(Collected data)
Segment Open
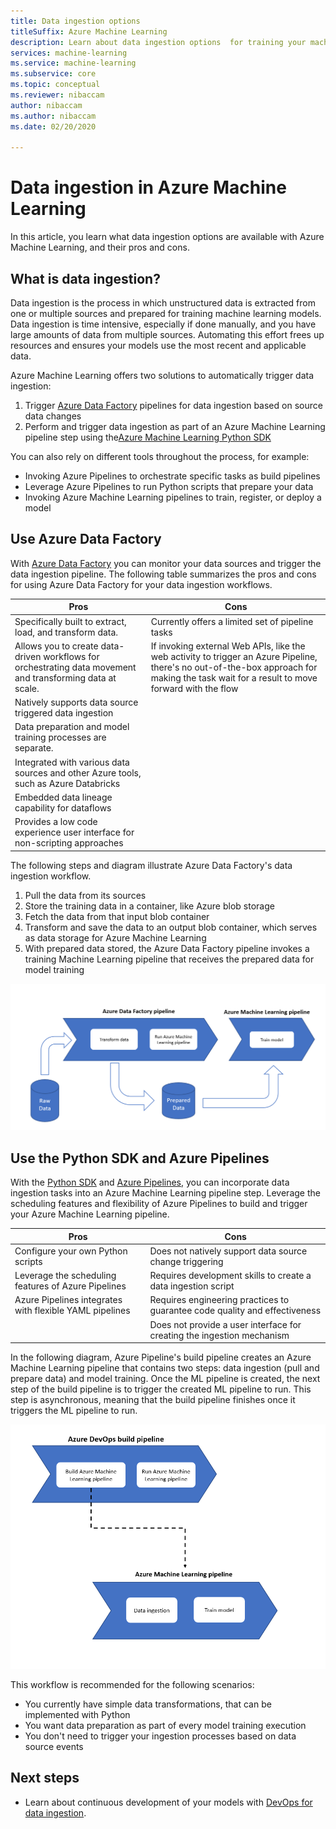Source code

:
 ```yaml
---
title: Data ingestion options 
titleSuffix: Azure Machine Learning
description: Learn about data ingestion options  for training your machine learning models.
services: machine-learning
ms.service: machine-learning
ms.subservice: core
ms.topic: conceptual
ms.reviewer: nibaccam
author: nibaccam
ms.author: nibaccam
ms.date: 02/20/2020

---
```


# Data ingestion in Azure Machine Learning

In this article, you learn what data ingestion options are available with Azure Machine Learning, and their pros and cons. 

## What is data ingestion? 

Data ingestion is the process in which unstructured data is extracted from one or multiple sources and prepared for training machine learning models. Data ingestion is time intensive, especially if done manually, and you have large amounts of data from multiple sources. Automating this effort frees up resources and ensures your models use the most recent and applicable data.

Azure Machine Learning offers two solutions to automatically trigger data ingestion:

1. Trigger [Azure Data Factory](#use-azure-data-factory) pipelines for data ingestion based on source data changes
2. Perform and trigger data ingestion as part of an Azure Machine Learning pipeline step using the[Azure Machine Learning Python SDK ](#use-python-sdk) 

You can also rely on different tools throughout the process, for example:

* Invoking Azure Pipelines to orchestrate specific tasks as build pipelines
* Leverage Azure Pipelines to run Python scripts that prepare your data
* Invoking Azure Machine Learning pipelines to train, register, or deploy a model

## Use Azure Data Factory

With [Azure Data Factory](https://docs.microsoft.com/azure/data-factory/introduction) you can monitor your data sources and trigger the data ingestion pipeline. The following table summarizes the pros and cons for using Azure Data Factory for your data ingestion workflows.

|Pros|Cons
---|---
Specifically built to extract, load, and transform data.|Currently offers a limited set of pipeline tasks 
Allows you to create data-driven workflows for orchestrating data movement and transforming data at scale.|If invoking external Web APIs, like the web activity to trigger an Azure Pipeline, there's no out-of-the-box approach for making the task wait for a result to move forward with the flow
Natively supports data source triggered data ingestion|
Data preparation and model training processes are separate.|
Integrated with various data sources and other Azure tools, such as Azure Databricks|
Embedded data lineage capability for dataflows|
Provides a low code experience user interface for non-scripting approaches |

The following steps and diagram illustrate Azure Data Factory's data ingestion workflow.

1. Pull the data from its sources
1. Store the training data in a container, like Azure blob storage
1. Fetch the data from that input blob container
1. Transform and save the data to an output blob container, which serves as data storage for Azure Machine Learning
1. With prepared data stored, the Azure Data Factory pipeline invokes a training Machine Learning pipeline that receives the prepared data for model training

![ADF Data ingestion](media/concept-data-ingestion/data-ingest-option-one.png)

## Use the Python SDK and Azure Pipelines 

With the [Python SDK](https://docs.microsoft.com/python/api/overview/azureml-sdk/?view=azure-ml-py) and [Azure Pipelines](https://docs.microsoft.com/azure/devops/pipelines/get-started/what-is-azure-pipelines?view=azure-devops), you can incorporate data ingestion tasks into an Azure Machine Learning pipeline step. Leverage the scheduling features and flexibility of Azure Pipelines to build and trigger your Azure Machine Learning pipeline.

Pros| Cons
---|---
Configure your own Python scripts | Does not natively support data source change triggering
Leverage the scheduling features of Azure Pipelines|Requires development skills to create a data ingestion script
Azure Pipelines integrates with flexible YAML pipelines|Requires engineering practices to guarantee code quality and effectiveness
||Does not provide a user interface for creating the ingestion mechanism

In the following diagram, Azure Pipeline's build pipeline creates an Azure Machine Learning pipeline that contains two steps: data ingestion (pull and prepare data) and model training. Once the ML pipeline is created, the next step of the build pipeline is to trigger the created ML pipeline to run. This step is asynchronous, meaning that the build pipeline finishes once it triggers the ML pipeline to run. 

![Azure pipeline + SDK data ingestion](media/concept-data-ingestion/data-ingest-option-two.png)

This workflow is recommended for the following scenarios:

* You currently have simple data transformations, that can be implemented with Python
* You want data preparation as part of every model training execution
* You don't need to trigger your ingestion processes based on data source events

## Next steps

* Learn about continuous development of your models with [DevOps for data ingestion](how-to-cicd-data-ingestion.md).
Segment Closed
Segment Open
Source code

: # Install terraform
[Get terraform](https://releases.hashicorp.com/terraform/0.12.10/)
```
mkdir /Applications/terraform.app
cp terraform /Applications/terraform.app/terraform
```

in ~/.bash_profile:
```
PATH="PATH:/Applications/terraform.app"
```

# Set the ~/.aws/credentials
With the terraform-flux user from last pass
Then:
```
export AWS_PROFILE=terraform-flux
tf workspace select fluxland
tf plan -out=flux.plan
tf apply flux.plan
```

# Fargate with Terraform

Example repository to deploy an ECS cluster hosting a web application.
Segment Closed
Segment Open
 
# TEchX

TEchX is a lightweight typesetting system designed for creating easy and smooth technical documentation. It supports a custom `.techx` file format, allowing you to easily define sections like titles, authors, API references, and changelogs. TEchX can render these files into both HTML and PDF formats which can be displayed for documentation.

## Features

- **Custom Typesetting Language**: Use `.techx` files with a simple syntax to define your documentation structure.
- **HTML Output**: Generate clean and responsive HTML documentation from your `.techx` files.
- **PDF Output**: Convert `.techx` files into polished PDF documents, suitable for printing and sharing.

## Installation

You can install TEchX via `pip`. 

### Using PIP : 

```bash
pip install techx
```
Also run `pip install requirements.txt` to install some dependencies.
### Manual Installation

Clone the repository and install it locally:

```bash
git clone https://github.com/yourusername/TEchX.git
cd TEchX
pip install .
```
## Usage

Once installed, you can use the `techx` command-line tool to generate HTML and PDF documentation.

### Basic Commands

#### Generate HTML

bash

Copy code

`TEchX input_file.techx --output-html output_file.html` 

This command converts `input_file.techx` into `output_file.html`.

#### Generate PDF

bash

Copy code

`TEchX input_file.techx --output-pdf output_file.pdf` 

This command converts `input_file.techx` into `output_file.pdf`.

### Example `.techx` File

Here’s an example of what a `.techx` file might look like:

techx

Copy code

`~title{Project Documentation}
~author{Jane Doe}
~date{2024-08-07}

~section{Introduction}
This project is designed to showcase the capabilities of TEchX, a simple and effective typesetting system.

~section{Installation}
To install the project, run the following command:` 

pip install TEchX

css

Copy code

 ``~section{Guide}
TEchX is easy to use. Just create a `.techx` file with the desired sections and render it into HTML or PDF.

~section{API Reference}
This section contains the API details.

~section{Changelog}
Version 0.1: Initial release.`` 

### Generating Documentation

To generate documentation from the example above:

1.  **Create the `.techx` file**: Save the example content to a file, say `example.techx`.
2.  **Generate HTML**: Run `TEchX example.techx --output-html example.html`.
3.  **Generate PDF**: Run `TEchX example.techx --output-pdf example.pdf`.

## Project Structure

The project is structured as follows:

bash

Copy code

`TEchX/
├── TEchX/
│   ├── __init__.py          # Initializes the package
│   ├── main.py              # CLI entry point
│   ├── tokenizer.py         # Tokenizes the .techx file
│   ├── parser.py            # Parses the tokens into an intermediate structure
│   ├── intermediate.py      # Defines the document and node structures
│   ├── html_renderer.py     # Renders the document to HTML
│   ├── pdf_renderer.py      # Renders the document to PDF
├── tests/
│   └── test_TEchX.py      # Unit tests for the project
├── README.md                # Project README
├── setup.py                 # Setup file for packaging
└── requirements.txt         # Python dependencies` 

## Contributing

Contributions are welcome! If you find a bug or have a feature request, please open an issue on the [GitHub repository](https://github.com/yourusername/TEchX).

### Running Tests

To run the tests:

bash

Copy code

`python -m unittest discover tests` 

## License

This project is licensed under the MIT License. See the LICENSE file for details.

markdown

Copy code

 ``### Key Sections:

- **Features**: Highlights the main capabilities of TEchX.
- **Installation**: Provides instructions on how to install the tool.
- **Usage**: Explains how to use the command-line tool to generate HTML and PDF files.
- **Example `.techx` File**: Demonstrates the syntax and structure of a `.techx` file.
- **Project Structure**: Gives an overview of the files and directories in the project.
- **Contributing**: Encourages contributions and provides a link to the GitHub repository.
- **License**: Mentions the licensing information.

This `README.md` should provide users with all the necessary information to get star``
Segment Closed
**Work instructions**
Only one stretch of the records above is wanted: the lines between the one holding "To generate documentation" and the one holding "- **License**: Mentions", inclusive, reproduced exactly.

**Answer to this exercise**
To generate documentation from the example above:

1.  **Create the `.techx` file**: Save the example content to a file, say `example.techx`.
2.  **Generate HTML**: Run `TEchX example.techx --output-html example.html`.
3.  **Generate PDF**: Run `TEchX example.techx --output-pdf example.pdf`.

## Project Structure

The project is structured as follows:

bash

Copy code

`TEchX/
├── TEchX/
│   ├── __init__.py          # Initializes the package
│   ├── main.py              # CLI entry point
│   ├── tokenizer.py         # Tokenizes the .techx file
│   ├── parser.py            # Parses the tokens into an intermediate structure
│   ├── intermediate.py      # Defines the document and node structures
│   ├── html_renderer.py     # Renders the document to HTML
│   ├── pdf_renderer.py      # Renders the document to PDF
├── tests/
│   └── test_TEchX.py      # Unit tests for the project
├── README.md                # Project README
├── setup.py                 # Setup file for packaging
└── requirements.txt         # Python dependencies` 

## Contributing

Contributions are welcome! If you find a bug or have a feature request, please open an issue on the [GitHub repository](https://github.com/yourusername/TEchX).

### Running Tests

To run the tests:

bash

Copy code

`python -m unittest discover tests` 

## License

This project is licensed under the MIT License. See the LICENSE file for details.

markdown

Copy code

 ``### Key Sections:

- **Features**: Highlights the main capabilities of TEchX.
- **Installation**: Provides instructions on how to install the tool.
- **Usage**: Explains how to use the command-line tool to generate HTML and PDF files.
- **Example `.techx` File**: Demonstrates the syntax and structure of a `.techx` file.
- **Project Structure**: Gives an overview of the files and directories in the project.
- **Contributing**: Encourages contributions and provides a link to the GitHub repository.
- **License**: Mentions the licensing information.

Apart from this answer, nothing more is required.